However, having established the exact place of the death of Magnus Erickson, we only partially shed light on the problem over which historians racked their brains in the last century - where does the Full River flow? The fact is that this toponym is also found in other Russian chronicles, and already without any connection with Magnus.

IN various lists XIV - XV centuries, included in the "Novgorod Chronicle of the Elder and Younger", under the year 6826 (that is, 1318) we find the following lines: Prince of Sumy and Piskupl ... "

"Sum" is the old Russian name for one of the Finnish tribes - Suomi. This means that the Complete River from this chronicle is located somewhere in Finland. In the geographical index to the "Novgorod First Chronicle" and it says: "p. Complete in Sumy land. " Heikki Kirkinen interprets this chronicle even more definitely: it speaks of the city of Turku and the episcopal castle (hence “Piskupl”) at the mouth of the Aurajoki river, which means “complete” in Finnish.

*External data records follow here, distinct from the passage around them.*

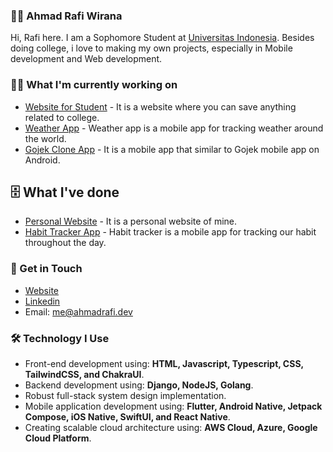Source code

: ### 👨‍🚀 Ahmad Rafi Wirana

Hi, Rafi here. I am a Sophomore Student at [Universitas Indonesia](https://www.ui.ac.id/). Besides doing college,
i love to making my own projects, especially in Mobile development and Web development. 

### 🧑‍💻 What I'm currently working on

- [Website for Student](https://github.com/ahmadrafidev/all-in-web) - It is a website where you can save anything related to college.
- [Weather App](https://github.com/ahmadrafidev/weather-app) - Weather app is a mobile app for tracking weather around the world.
- [Gojek Clone App](https://github.com/ahmadrafidev/gojek-clone-app) - It is a mobile app that similar to Gojek mobile app on Android.

## 🗄 What I've done

- [Personal Website](https://github.com/ahmadrafidev/Personal-Website-2) - It is a personal website of mine.
- [Habit Tracker App](https://github.com/ahmadrafidev/habit-tracker) - Habit tracker is a mobile app for tracking our habit throughout the day.

### 🤙 Get in Touch

- [Website](https://ahmadrafi.dev/)
- [Linkedin](https://www.linkedin.com/in/ahmadrafiwirana/)
- Email: me@ahmadrafi.dev

### 🛠 Technology I Use

- Front-end development using: **HTML, Javascript, Typescript, CSS, TailwindCSS, and ChakraUI**.
- Backend development using: **Django, NodeJS, Golang**.
- Robust full-stack system design implementation.
- Mobile application development using: **Flutter, Android Native, Jetpack Compose, iOS Native, SwiftUI, and React Native**.
- Creating scalable cloud architecture using: **AWS Cloud, Azure, Google Cloud Platform**.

Vyazemsky also pointed to this when he wrote that "the River Full, in Finnish Aurajoki, is mentioned during the Russian raid in 1318, during which the Russians burned down the city of Abo or Türkyu." And most likely precisely because of the consonance of the name of the fjord in the North Sea and the Russian name of the river in Finland, which is well known to Novgorodians and is also in the zone of constant clashes with the Swedes, in the "Magnus' Manuscript" the Full River appears as a place where after the shipwreck washed ashore unfortunate Magnus.

But what kind of Spassky monastery, which was then identified with Valaam, appears in the chronicle?

In Turku on Aurajoki at that time there was no Spassky monastery - there was only the monastery of St. Olava. But here's what's interesting: Christian Lange's book "History of Norwegian Monasteries" mentions a certain monastery on an island in Blomfjord, not far from Bergen. The name of this monastery has not survived, but it is known that it existed since 1230. There was a church of Christ, but later it was named after St. Olava. Most likely it was this monastery that turned into the “monastery of St. Spas "on the river Polnaya.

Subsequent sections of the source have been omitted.